### WHAT IS EXPECTED
Beginning with the line that holds "range of optimal aperture sizes reported by" in the data below, give again every line through the one that holds "Twenty randomly selected", exactly as written.

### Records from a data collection

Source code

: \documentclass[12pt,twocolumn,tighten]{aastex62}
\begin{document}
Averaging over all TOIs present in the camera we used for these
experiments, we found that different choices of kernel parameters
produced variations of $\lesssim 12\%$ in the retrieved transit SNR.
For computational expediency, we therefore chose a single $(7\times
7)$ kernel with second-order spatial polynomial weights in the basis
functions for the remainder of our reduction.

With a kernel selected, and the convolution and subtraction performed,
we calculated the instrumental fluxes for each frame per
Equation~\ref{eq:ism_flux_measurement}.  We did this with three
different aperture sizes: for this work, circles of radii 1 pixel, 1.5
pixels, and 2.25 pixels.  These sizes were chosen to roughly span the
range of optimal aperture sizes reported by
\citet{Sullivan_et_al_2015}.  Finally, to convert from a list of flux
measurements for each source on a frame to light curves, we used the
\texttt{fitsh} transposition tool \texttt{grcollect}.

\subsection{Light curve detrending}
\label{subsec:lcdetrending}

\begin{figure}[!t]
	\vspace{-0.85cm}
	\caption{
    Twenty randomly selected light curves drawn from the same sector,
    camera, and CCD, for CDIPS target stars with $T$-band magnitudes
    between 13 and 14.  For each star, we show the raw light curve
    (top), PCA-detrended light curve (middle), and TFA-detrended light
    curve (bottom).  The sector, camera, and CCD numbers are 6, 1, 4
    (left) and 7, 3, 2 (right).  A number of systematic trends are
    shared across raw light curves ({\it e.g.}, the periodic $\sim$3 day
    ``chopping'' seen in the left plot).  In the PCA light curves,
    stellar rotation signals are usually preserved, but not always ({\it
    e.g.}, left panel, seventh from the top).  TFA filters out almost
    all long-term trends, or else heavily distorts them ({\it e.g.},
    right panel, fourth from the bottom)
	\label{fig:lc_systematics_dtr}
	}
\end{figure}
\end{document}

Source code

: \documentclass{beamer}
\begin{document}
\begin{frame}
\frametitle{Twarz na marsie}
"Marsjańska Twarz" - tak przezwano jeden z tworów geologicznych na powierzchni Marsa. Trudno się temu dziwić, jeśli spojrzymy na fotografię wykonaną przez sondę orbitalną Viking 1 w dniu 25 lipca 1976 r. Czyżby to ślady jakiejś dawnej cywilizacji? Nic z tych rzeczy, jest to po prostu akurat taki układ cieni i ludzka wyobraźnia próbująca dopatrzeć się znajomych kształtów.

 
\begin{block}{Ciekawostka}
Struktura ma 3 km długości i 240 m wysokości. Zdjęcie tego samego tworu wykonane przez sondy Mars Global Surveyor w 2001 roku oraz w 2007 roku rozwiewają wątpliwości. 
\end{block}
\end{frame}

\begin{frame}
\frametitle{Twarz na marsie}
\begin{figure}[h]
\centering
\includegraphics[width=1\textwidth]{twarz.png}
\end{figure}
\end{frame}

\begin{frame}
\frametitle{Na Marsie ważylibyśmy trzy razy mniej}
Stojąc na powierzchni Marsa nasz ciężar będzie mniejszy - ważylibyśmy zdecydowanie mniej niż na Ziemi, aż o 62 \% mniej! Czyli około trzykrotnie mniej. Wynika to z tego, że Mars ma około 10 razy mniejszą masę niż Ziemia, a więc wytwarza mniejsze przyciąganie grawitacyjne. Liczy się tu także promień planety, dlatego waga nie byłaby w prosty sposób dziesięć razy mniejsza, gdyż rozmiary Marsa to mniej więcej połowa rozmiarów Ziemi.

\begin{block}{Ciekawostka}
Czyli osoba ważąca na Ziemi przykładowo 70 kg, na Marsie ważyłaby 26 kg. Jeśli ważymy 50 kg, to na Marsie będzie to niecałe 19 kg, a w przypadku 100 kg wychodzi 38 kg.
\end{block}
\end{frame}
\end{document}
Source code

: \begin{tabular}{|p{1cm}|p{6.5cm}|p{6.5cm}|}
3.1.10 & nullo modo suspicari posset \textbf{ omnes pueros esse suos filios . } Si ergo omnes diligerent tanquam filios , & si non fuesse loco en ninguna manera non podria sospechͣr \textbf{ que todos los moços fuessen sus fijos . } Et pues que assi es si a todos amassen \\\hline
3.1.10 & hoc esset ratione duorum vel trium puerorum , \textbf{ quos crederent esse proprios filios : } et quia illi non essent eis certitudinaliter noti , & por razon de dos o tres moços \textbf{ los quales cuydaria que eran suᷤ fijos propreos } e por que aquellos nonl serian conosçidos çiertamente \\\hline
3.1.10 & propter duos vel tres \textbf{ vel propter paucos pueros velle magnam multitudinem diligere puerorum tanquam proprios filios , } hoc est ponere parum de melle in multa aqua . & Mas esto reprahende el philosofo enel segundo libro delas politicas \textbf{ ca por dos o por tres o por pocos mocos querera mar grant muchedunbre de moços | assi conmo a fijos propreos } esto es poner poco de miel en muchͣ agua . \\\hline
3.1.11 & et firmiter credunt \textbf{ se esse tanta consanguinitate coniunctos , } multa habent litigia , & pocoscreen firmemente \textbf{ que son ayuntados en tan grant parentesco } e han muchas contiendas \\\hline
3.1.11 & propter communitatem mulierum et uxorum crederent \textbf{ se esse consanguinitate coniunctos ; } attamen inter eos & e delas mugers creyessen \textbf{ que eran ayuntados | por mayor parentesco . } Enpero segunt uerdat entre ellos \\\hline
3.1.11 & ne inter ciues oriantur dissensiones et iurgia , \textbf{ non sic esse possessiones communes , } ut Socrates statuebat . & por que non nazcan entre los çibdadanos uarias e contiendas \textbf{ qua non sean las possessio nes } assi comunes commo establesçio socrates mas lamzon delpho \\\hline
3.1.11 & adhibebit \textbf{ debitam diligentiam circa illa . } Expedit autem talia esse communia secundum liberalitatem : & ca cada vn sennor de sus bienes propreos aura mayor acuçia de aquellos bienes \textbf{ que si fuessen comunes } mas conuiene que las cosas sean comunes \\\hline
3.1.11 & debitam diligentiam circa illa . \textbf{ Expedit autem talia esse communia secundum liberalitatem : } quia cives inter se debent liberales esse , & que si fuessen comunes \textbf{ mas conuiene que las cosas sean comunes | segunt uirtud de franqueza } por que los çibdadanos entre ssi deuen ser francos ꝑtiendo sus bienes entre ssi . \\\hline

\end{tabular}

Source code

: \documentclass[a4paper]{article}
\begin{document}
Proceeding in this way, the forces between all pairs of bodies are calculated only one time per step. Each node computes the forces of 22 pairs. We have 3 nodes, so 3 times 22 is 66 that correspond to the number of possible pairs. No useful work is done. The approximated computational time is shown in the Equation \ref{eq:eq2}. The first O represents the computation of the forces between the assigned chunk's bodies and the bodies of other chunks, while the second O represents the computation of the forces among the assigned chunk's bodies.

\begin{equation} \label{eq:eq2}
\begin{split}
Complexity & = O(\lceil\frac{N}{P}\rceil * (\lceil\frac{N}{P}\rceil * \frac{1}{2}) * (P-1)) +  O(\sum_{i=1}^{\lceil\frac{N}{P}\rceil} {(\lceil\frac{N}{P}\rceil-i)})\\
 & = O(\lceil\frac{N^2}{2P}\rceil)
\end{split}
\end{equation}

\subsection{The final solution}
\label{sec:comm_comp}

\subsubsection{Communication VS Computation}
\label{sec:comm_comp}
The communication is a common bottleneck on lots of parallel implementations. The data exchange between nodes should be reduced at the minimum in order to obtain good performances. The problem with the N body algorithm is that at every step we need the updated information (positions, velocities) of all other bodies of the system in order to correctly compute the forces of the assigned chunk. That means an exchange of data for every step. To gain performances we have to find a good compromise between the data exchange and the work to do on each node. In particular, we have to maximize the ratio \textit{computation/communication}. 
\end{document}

### REPLY
range of optimal aperture sizes reported by
\citet{Sullivan_et_al_2015}.  Finally, to convert from a list of flux
measurements for each source on a frame to light curves, we used the
\texttt{fitsh} transposition tool \texttt{grcollect}.

\subsection{Light curve detrending}
\label{subsec:lcdetrending}

\begin{figure}[!t]
	\vspace{-0.85cm}
	\caption{
    Twenty randomly selected light curves drawn from the same sector,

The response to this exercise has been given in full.